= Beginning of Section =

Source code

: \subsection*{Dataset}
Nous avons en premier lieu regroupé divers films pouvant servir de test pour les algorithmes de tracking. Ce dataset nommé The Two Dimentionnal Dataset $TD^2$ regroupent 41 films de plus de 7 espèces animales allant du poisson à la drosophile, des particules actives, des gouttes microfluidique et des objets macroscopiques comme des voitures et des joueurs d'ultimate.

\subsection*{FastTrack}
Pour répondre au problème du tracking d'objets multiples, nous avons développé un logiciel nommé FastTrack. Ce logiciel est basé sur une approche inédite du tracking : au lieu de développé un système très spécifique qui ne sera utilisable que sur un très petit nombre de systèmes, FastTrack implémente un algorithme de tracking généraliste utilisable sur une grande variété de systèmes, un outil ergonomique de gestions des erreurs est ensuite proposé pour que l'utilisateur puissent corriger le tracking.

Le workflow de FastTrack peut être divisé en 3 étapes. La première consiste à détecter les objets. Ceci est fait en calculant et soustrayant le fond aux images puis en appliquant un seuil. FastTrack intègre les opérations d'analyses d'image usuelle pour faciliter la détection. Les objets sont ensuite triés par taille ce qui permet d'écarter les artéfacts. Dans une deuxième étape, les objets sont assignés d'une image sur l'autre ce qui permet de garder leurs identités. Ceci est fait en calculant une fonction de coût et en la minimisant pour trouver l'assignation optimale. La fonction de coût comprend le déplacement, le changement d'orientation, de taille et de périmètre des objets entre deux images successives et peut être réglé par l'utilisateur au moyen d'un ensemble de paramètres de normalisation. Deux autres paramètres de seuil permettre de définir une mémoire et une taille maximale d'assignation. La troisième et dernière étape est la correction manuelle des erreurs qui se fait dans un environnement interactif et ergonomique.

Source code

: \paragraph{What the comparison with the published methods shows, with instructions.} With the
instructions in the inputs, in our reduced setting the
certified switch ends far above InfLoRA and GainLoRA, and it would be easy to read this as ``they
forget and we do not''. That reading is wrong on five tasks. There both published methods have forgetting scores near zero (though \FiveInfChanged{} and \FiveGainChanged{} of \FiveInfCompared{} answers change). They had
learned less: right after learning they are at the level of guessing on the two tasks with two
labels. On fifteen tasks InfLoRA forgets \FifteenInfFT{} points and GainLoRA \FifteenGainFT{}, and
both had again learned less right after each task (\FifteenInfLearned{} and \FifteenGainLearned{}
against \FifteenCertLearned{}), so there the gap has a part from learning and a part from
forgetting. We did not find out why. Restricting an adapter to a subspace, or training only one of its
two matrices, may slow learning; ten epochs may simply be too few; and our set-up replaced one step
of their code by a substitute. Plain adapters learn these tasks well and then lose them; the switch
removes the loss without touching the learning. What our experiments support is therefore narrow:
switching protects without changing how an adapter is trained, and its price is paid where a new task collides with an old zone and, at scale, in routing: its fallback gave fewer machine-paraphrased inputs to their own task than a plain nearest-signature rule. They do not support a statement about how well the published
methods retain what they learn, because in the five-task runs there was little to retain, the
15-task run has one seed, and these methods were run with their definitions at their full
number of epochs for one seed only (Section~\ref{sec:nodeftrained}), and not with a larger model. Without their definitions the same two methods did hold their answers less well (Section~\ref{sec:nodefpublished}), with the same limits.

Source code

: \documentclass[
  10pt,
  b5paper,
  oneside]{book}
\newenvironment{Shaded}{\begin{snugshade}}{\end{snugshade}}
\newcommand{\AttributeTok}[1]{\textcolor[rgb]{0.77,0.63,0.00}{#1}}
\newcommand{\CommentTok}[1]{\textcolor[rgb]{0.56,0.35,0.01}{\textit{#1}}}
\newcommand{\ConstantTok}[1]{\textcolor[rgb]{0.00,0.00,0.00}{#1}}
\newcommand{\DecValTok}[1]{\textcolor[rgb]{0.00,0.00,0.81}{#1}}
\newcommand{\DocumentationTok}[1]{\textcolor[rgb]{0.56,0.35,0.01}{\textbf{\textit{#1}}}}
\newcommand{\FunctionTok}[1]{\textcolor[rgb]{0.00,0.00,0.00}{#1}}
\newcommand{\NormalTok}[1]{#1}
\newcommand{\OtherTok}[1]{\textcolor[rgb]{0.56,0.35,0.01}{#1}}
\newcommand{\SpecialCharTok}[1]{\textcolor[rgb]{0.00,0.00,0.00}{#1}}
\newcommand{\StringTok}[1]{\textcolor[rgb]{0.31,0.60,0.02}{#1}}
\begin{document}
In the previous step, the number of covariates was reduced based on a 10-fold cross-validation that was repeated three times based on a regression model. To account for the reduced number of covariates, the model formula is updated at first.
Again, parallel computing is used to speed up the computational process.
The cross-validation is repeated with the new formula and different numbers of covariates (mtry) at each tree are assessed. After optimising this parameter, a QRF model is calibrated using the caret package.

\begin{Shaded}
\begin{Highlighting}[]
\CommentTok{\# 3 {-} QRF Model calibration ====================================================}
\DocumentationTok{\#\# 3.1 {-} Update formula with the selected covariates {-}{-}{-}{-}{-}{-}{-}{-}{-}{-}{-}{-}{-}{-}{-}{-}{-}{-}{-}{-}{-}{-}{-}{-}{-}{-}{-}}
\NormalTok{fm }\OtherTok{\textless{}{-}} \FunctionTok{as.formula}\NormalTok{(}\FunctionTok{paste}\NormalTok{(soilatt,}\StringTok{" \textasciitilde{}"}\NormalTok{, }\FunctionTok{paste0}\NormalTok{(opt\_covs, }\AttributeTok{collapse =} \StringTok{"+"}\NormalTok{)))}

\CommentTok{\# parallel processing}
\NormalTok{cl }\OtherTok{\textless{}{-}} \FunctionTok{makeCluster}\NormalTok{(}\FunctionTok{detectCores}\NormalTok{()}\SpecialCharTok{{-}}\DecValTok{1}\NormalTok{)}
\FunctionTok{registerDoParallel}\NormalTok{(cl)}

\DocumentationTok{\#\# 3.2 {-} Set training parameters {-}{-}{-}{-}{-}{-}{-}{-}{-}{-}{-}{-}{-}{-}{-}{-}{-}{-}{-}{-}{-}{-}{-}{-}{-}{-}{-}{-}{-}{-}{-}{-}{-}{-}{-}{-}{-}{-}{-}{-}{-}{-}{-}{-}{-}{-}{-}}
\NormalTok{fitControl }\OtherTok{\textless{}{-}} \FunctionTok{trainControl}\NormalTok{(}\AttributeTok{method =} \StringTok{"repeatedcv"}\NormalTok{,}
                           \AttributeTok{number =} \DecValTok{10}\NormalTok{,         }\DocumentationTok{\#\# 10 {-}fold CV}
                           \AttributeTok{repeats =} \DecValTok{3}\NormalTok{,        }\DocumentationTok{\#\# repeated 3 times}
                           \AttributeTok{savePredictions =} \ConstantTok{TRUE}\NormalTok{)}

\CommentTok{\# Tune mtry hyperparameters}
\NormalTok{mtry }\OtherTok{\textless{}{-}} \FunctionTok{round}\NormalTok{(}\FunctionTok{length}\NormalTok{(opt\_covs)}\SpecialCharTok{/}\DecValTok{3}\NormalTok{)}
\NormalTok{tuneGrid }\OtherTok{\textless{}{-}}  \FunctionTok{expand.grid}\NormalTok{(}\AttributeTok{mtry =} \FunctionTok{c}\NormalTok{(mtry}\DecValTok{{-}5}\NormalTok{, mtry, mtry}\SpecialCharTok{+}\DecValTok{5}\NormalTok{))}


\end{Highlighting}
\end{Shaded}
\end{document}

= End of Section =

* **PROBLEM TO SOLVE**
Please copy each record shown above exactly.

* **EXERCISE RESULT**
Source code

: \subsection*{Dataset}
Nous avons en premier lieu regroupé divers films pouvant servir de test pour les algorithmes de tracking. Ce dataset nommé The Two Dimentionnal Dataset $TD^2$ regroupent 41 films de plus de 7 espèces animales allant du poisson à la drosophile, des particules actives, des gouttes microfluidique et des objets macroscopiques comme des voitures et des joueurs d'ultimate.

\subsection*{FastTrack}
Pour répondre au problème du tracking d'objets multiples, nous avons développé un logiciel nommé FastTrack. Ce logiciel est basé sur une approche inédite du tracking : au lieu de développé un système très spécifique qui ne sera utilisable que sur un très petit nombre de systèmes, FastTrack implémente un algorithme de tracking généraliste utilisable sur une grande variété de systèmes, un outil ergonomique de gestions des erreurs est ensuite proposé pour que l'utilisateur puissent corriger le tracking.

Le workflow de FastTrack peut être divisé en 3 étapes. La première consiste à détecter les objets. Ceci est fait en calculant et soustrayant le fond aux images puis en appliquant un seuil. FastTrack intègre les opérations d'analyses d'image usuelle pour faciliter la détection. Les objets sont ensuite triés par taille ce qui permet d'écarter les artéfacts. Dans une deuxième étape, les objets sont assignés d'une image sur l'autre ce qui permet de garder leurs identités. Ceci est fait en calculant une fonction de coût et en la minimisant pour trouver l'assignation optimale. La fonction de coût comprend le déplacement, le changement d'orientation, de taille et de périmètre des objets entre deux images successives et peut être réglé par l'utilisateur au moyen d'un ensemble de paramètres de normalisation. Deux autres paramètres de seuil permettre de définir une mémoire et une taille maximale d'assignation. La troisième et dernière étape est la correction manuelle des erreurs qui se fait dans un environnement interactif et ergonomique.

Source code

: \paragraph{What the comparison with the published methods shows, with instructions.} With the
instructions in the inputs, in our reduced setting the
certified switch ends far above InfLoRA and GainLoRA, and it would be easy to read this as ``they
forget and we do not''. That reading is wrong on five tasks. There both published methods have forgetting scores near zero (though \FiveInfChanged{} and \FiveGainChanged{} of \FiveInfCompared{} answers change). They had
learned less: right after learning they are at the level of guessing on the two tasks with two
labels. On fifteen tasks InfLoRA forgets \FifteenInfFT{} points and GainLoRA \FifteenGainFT{}, and
both had again learned less right after each task (\FifteenInfLearned{} and \FifteenGainLearned{}
against \FifteenCertLearned{}), so there the gap has a part from learning and a part from
forgetting. We did not find out why. Restricting an adapter to a subspace, or training only one of its
two matrices, may slow learning; ten epochs may simply be too few; and our set-up replaced one step
of their code by a substitute. Plain adapters learn these tasks well and then lose them; the switch
removes the loss without touching the learning. What our experiments support is therefore narrow:
switching protects without changing how an adapter is trained, and its price is paid where a new task collides with an old zone and, at scale, in routing: its fallback gave fewer machine-paraphrased inputs to their own task than a plain nearest-signature rule. They do not support a statement about how well the published
methods retain what they learn, because in the five-task runs there was little to retain, the
15-task run has one seed, and these methods were run with their definitions at their full
number of epochs for one seed only (Section~\ref{sec:nodeftrained}), and not with a larger model. Without their definitions the same two methods did hold their answers less well (Section~\ref{sec:nodefpublished}), with the same limits.

Source code

: \documentclass[
  10pt,
  b5paper,
  oneside]{book}
\newenvironment{Shaded}{\begin{snugshade}}{\end{snugshade}}
\newcommand{\AttributeTok}[1]{\textcolor[rgb]{0.77,0.63,0.00}{#1}}
\newcommand{\CommentTok}[1]{\textcolor[rgb]{0.56,0.35,0.01}{\textit{#1}}}
\newcommand{\ConstantTok}[1]{\textcolor[rgb]{0.00,0.00,0.00}{#1}}
\newcommand{\DecValTok}[1]{\textcolor[rgb]{0.00,0.00,0.81}{#1}}
\newcommand{\DocumentationTok}[1]{\textcolor[rgb]{0.56,0.35,0.01}{\textbf{\textit{#1}}}}
\newcommand{\FunctionTok}[1]{\textcolor[rgb]{0.00,0.00,0.00}{#1}}
\newcommand{\NormalTok}[1]{#1}
\newcommand{\OtherTok}[1]{\textcolor[rgb]{0.56,0.35,0.01}{#1}}
\newcommand{\SpecialCharTok}[1]{\textcolor[rgb]{0.00,0.00,0.00}{#1}}
\newcommand{\StringTok}[1]{\textcolor[rgb]{0.31,0.60,0.02}{#1}}
\begin{document}
In the previous step, the number of covariates was reduced based on a 10-fold cross-validation that was repeated three times based on a regression model. To account for the reduced number of covariates, the model formula is updated at first.
Again, parallel computing is used to speed up the computational process.
The cross-validation is repeated with the new formula and different numbers of covariates (mtry) at each tree are assessed. After optimising this parameter, a QRF model is calibrated using the caret package.

\begin{Shaded}
\begin{Highlighting}[]
\CommentTok{\# 3 {-} QRF Model calibration ====================================================}
\DocumentationTok{\#\# 3.1 {-} Update formula with the selected covariates {-}{-}{-}{-}{-}{-}{-}{-}{-}{-}{-}{-}{-}{-}{-}{-}{-}{-}{-}{-}{-}{-}{-}{-}{-}{-}{-}}
\NormalTok{fm }\OtherTok{\textless{}{-}} \FunctionTok{as.formula}\NormalTok{(}\FunctionTok{paste}\NormalTok{(soilatt,}\StringTok{" \textasciitilde{}"}\NormalTok{, }\FunctionTok{paste0}\NormalTok{(opt\_covs, }\AttributeTok{collapse =} \StringTok{"+"}\NormalTok{)))}

\CommentTok{\# parallel processing}
\NormalTok{cl }\OtherTok{\textless{}{-}} \FunctionTok{makeCluster}\NormalTok{(}\FunctionTok{detectCores}\NormalTok{()}\SpecialCharTok{{-}}\DecValTok{1}\NormalTok{)}
\FunctionTok{registerDoParallel}\NormalTok{(cl)}

\DocumentationTok{\#\# 3.2 {-} Set training parameters {-}{-}{-}{-}{-}{-}{-}{-}{-}{-}{-}{-}{-}{-}{-}{-}{-}{-}{-}{-}{-}{-}{-}{-}{-}{-}{-}{-}{-}{-}{-}{-}{-}{-}{-}{-}{-}{-}{-}{-}{-}{-}{-}{-}{-}{-}{-}}
\NormalTok{fitControl }\OtherTok{\textless{}{-}} \FunctionTok{trainControl}\NormalTok{(}\AttributeTok{method =} \StringTok{"repeatedcv"}\NormalTok{,}
                           \AttributeTok{number =} \DecValTok{10}\NormalTok{,         }\DocumentationTok{\#\# 10 {-}fold CV}
                           \AttributeTok{repeats =} \DecValTok{3}\NormalTok{,        }\DocumentationTok{\#\# repeated 3 times}
                           \AttributeTok{savePredictions =} \ConstantTok{TRUE}\NormalTok{)}

\CommentTok{\# Tune mtry hyperparameters}
\NormalTok{mtry }\OtherTok{\textless{}{-}} \FunctionTok{round}\NormalTok{(}\FunctionTok{length}\NormalTok{(opt\_covs)}\SpecialCharTok{/}\DecValTok{3}\NormalTok{)}
\NormalTok{tuneGrid }\OtherTok{\textless{}{-}}  \FunctionTok{expand.grid}\NormalTok{(}\AttributeTok{mtry =} \FunctionTok{c}\NormalTok{(mtry}\DecValTok{{-}5}\NormalTok{, mtry, mtry}\SpecialCharTok{+}\DecValTok{5}\NormalTok{))}


\end{Highlighting}
\end{Shaded}
\end{document}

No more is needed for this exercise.